High and Low is filled with the kind of modern, aspirational shoebox architecture you find everywhere; a ubiquitous banality hemming diminutive bits of 19th-century Greek revival – a stray townhouse and a distant set of steps that seem to lead nowhere. Here and there the cityscape gets fudged. It is a world unfinished, or about to give up on itself. At points the perspective goes astray, the buildings warping out of alignment. Some of the figures don't seem quite solid, either, or have forgotten to bring their shadows with them. At one point, the sky abandons its pretence, and you can see the whirls and knots of the plywood panel on which it was painted. It is like The Truman Show.

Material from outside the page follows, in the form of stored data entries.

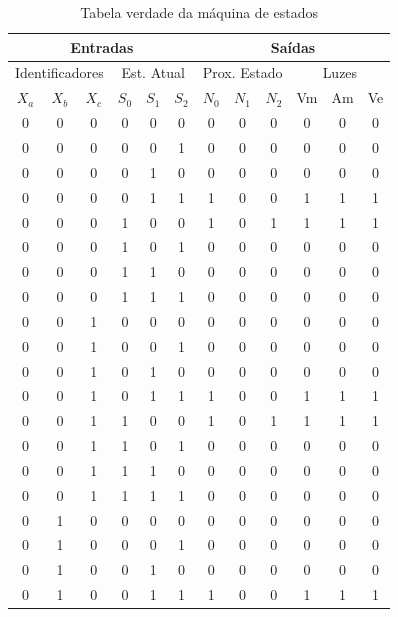 \documentclass[12pt,a4paper]{article}
\begin{document}
\begin{longtable}{|ccc|ccc||ccc|c|c|c|}
\caption{Tabela verdade da máquina de estados} \label{tabV}\\

\hline
\multicolumn{6}{|c||}{\textbf{Entradas}} & \multicolumn{6}{|c|}{\textbf{Saídas}} \\ \hline
\multicolumn{3}{|c|}{Identificadores} & \multicolumn{3}{|c||}{Est. Atual} & \multicolumn{3}{|c|}{Prox. Estado} & \multicolumn{3}{|c|}{Luzes} \\ \hline
$X_a$ & $X_b$ & $X_c$ & $S_0$ & $S_1$ & $S_2$ & $N_0$ & $N_1$ & $N_2$ & Vm & Am & Ve \\ \hline \endhead
0 & 0 & 0 & 0 & 0 & 0 & 0 & 0 & 0 & 0 & 0 & 0 \\ \hline
0 & 0 & 0 & 0 & 0 & 1 & 0 & 0 & 0 & 0 & 0 & 0 \\ \hline
0 & 0 & 0 & 0 & 1 & 0 & 0 & 0 & 0 & 0 & 0 & 0 \\ \hline
0 & 0 & 0 & 0 & 1 & 1 & 1 & 0 & 0 & 1 & 1 & 1 \\ \hline
0 & 0 & 0 & 1 & 0 & 0 & 1 & 0 & 1 & 1 & 1 & 1 \\ \hline
0 & 0 & 0 & 1 & 0 & 1 & 0 & 0 & 0 & 0 & 0 & 0 \\ \hline
0 & 0 & 0 & 1 & 1 & 0 & 0 & 0 & 0 & 0 & 0 & 0 \\ \hline
0 & 0 & 0 & 1 & 1 & 1 & 0 & 0 & 0 & 0 & 0 & 0 \\ \hline
0 & 0 & 1 & 0 & 0 & 0 & 0 & 0 & 0 & 0 & 0 & 0 \\ \hline
0 & 0 & 1 & 0 & 0 & 1 & 0 & 0 & 0 & 0 & 0 & 0 \\ \hline
0 & 0 & 1 & 0 & 1 & 0 & 0 & 0 & 0 & 0 & 0 & 0 \\ \hline
0 & 0 & 1 & 0 & 1 & 1 & 1 & 0 & 0 & 1 & 1 & 1 \\ \hline
0 & 0 & 1 & 1 & 0 & 0 & 1 & 0 & 1 & 1 & 1 & 1 \\ \hline
0 & 0 & 1 & 1 & 0 & 1 & 0 & 0 & 0 & 0 & 0 & 0 \\ \hline
0 & 0 & 1 & 1 & 1 & 0 & 0 & 0 & 0 & 0 & 0 & 0 \\ \hline
0 & 0 & 1 & 1 & 1 & 1 & 0 & 0 & 0 & 0 & 0 & 0 \\ \hline
0 & 1 & 0 & 0 & 0 & 0 & 0 & 0 & 0 & 0 & 0 & 0 \\ \hline
0 & 1 & 0 & 0 & 0 & 1 & 0 & 0 & 0 & 0 & 0 & 0 \\ \hline
0 & 1 & 0 & 0 & 1 & 0 & 0 & 0 & 0 & 0 & 0 & 0 \\ \hline
0 & 1 & 0 & 0 & 1 & 1 & 1 & 0 & 0 & 1 & 1 & 1 \\ \hline

\end{longtable}
\end{document}
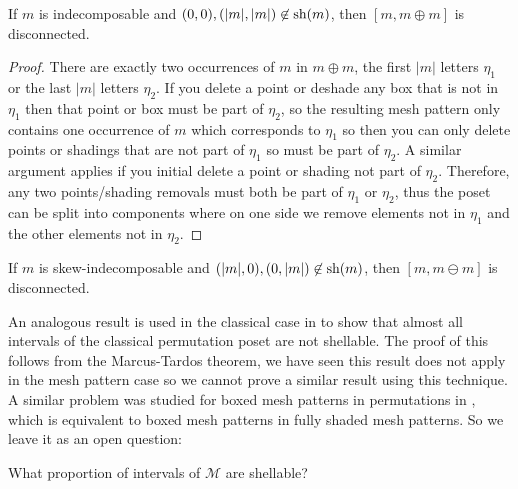 \documentclass[11pt,a4paper,oneside]{article}
\begin{document}
\begin{lem}
If $m$ is indecomposable and $(0,0),(|m|,|m|)\not\in\operatorname{\textrm{sh}}(m)$, then
$[m,m\oplus m]$ is disconnected.
\begin{proof}
There are exactly two occurrences of $m$ in $m\oplus m$, the first $|m|$ letters
$\eta_1$ or the last $|m|$ letters $\eta_2$. If you delete a point or deshade
any box that is not in $\eta_1$ then that point or box must be part of $\eta_2$,
so the resulting mesh pattern only contains one occurrence of $m$ which
corresponds to $\eta_1$ so then you can only delete points or shadings that are
not part of $\eta_1$ so must be part of $\eta_2$. A similar argument applies if
you initial delete a point or shading not part of $\eta_2$. Therefore, any two
points/shading removals must both be part of $\eta_1$ or $\eta_2$, thus the
poset can be split into components where on one side we remove elements not in
$\eta_1$ and the other elements not in $\eta_2$.
\end{proof}
\end{lem}
\begin{cor}
If $m$ is skew-indecomposable and $(|m|,0),(0,|m|)\not\in\operatorname{\textrm{sh}}(m)$, then
$[m,m\ominus m]$ is disconnected.
\end{cor}

An analogous result is used in the classical case in \cite{McSt13} to show that
almost all intervals of the classical permutation poset are not shellable. The
proof of this follows from the Marcus-Tardos theorem, we have seen this result
does not apply in the mesh pattern case so we cannot prove a similar result
using this technique.  A similar problem was studied for boxed mesh patterns in
permutations in \cite{AKV13}, which is equivalent to boxed mesh patterns in
fully shaded mesh patterns. So we leave it as an open question:

\begin{que}
What proportion of intervals of $\mathcal{M}$ are shellable?
\end{que}




\end{document}
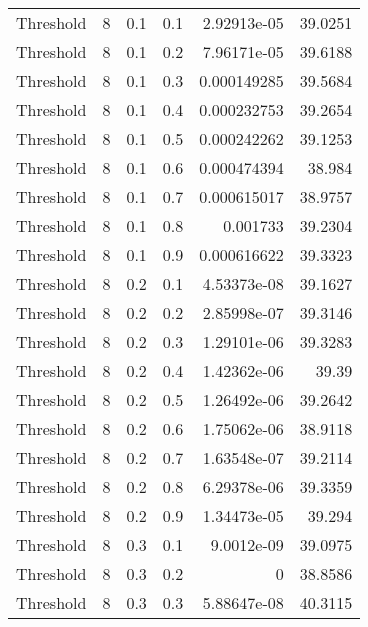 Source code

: \documentclass{article}
\begin{document}
\begin{longtable}[H]{lrrrrr}
 Threshold      &       8 &   0.1 &            0.1 &   2.92913e-05 &         39.0251 \\
 Threshold      &       8 &   0.1 &            0.2 &   7.96171e-05 &         39.6188 \\
 Threshold      &       8 &   0.1 &            0.3 &   0.000149285 &         39.5684 \\
 Threshold      &       8 &   0.1 &            0.4 &   0.000232753 &         39.2654 \\
 Threshold      &       8 &   0.1 &            0.5 &   0.000242262 &         39.1253 \\
 Threshold      &       8 &   0.1 &            0.6 &   0.000474394 &         38.984  \\
 Threshold      &       8 &   0.1 &            0.7 &   0.000615017 &         38.9757 \\
 Threshold      &       8 &   0.1 &            0.8 &   0.001733    &         39.2304 \\
 Threshold      &       8 &   0.1 &            0.9 &   0.000616622 &         39.3323 \\
 Threshold      &       8 &   0.2 &            0.1 &   4.53373e-08 &         39.1627 \\
 Threshold      &       8 &   0.2 &            0.2 &   2.85998e-07 &         39.3146 \\
 Threshold      &       8 &   0.2 &            0.3 &   1.29101e-06 &         39.3283 \\
 Threshold      &       8 &   0.2 &            0.4 &   1.42362e-06 &         39.39   \\
 Threshold      &       8 &   0.2 &            0.5 &   1.26492e-06 &         39.2642 \\
 Threshold      &       8 &   0.2 &            0.6 &   1.75062e-06 &         38.9118 \\
 Threshold      &       8 &   0.2 &            0.7 &   1.63548e-07 &         39.2114 \\
 Threshold      &       8 &   0.2 &            0.8 &   6.29378e-06 &         39.3359 \\
 Threshold      &       8 &   0.2 &            0.9 &   1.34473e-05 &         39.294  \\
 Threshold      &       8 &   0.3 &            0.1 &   9.0012e-09  &         39.0975 \\
 Threshold      &       8 &   0.3 &            0.2 &   0           &         38.8586 \\
 Threshold      &       8 &   0.3 &            0.3 &   5.88647e-08 &         40.3115 \\

\end{longtable}
\end{document}
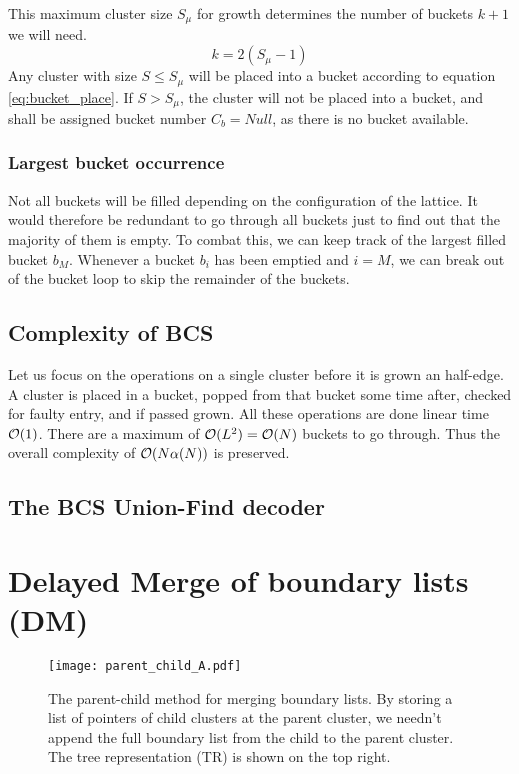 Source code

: This maximum cluster size $S_\mu$ for growth determines the number of buckets $k + 1$ we will need.
\begin{equation}\label{eq:bucket_numbuckets}
  k = 2(S_\mu-1)
\end{equation}
Any cluster with size $S\leq S_\mu$ will be placed into a bucket according to equation \ref{eq:bucket_place}. If $S>S_\mu$, the cluster will not be placed into a bucket, and shall be assigned bucket number $C_b=Null$, as there is no bucket available.



\subsubsection{Largest bucket occurrence}
Not all buckets will be filled depending on the configuration of the lattice. It would therefore be redundant to go through all buckets just to find out that the majority of them is empty. To combat this, we can keep track of the largest filled bucket $b_M$. Whenever a bucket $b_i$ has been emptied and $i = M$, we can break out of the bucket loop to skip the remainder of the buckets.

\subsection{Complexity of BCS}
Let us focus on the operations on a single cluster before it is grown an half-edge. A cluster is placed in a bucket, popped from that bucket some time after, checked for faulty entry, and if passed grown. All these operations are done linear time $\mathcal{O}(1)$. There are a maximum of $\mathcal{O}(L^2) = \mathcal{O}(N)$ buckets to go through. Thus the overall complexity of $\mathcal{O}(N\alpha(N))$ is preserved.

\subsection{The BCS Union-Find decoder}




\section{Delayed Merge of boundary lists (DM)}

\begin{figure}
  \centering
  \texttt{[image: parent\_child\_A.pdf]}
  \caption{The parent-child method for merging boundary lists. By storing a list of pointers of child clusters at the parent cluster, we needn't append the full boundary list from the child to the parent cluster. The tree representation (TR) is shown on the top right. } \label{3.fig.parentchildA}
\end{figure}

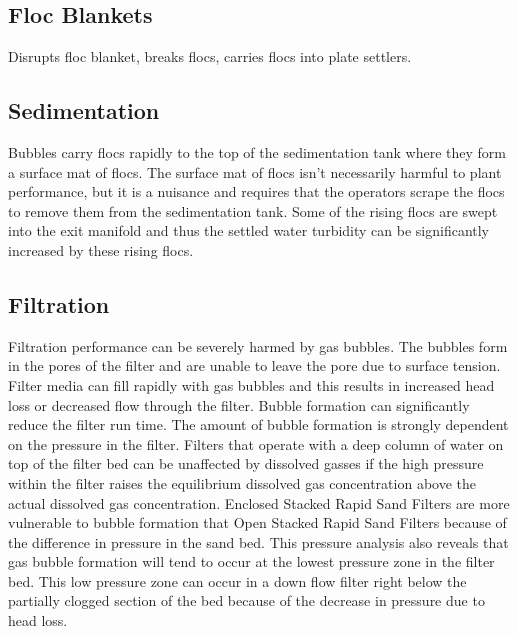 \documentclass[letterpaper,10pt,english]{sphinxmanual}
\begin{document}
\subsection{Floc Blankets}
\label{\detokenize{Dissolved_Gas/DG_Intro:floc-blankets}}\label{\detokenize{Dissolved_Gas/DG_Intro:heading-dg-floc-blankets}}
Disrupts floc blanket, breaks flocs, carries flocs into plate settlers.


\subsection{Sedimentation}
\label{\detokenize{Dissolved_Gas/DG_Intro:sedimentation}}\label{\detokenize{Dissolved_Gas/DG_Intro:heading-dg-sedimentation}}
Bubbles carry flocs rapidly to the top of the sedimentation tank where they form a surface mat of flocs. The surface mat of flocs isn’t necessarily harmful to plant performance, but it is a nuisance and requires that the operators scrape the flocs to remove them from the sedimentation tank. Some of the rising flocs are swept into the exit manifold and thus the settled water turbidity can be significantly increased by these rising flocs.


\subsection{Filtration}
\label{\detokenize{Dissolved_Gas/DG_Intro:filtration}}\label{\detokenize{Dissolved_Gas/DG_Intro:heading-dg-filtration}}
Filtration performance can be severely harmed by gas bubbles. The bubbles form in the pores of the filter and are unable to leave the pore due to surface tension. Filter media can fill rapidly with gas bubbles and this results in increased head loss or decreased flow through the filter. Bubble formation can significantly reduce the filter run time. The amount of bubble formation is strongly dependent on the pressure in the filter. Filters that operate with a deep column of water on top of the filter bed can be unaffected by dissolved gasses if the high pressure within the filter raises the equilibrium dissolved gas concentration above the actual dissolved gas concentration. Enclosed Stacked Rapid Sand Filters are more vulnerable to bubble formation that Open Stacked Rapid Sand Filters because of the difference in pressure in the sand bed. This pressure analysis also reveals that gas bubble formation will tend to occur at the lowest pressure zone in the filter bed. This low pressure zone can occur in a down flow filter right below the partially clogged section of the bed because of the decrease in pressure due to head loss.
\end{document}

This is something we often care not to remember when we look at a painting. We know the birds are just ticks of paint and the world is just smears and blobs on a sheet of board, or a bit of cloth stretched over a frame and fastened there with cheap industrial staples or a row of carpet tacks. You'd be an idiot not to acknowledge the something and nothing that is a painting, but even more of a fool to reduce it to bare material fact. The world is always about to fall apart, and us with it, so it's best to acknowledge the happenstance miracle of being alive...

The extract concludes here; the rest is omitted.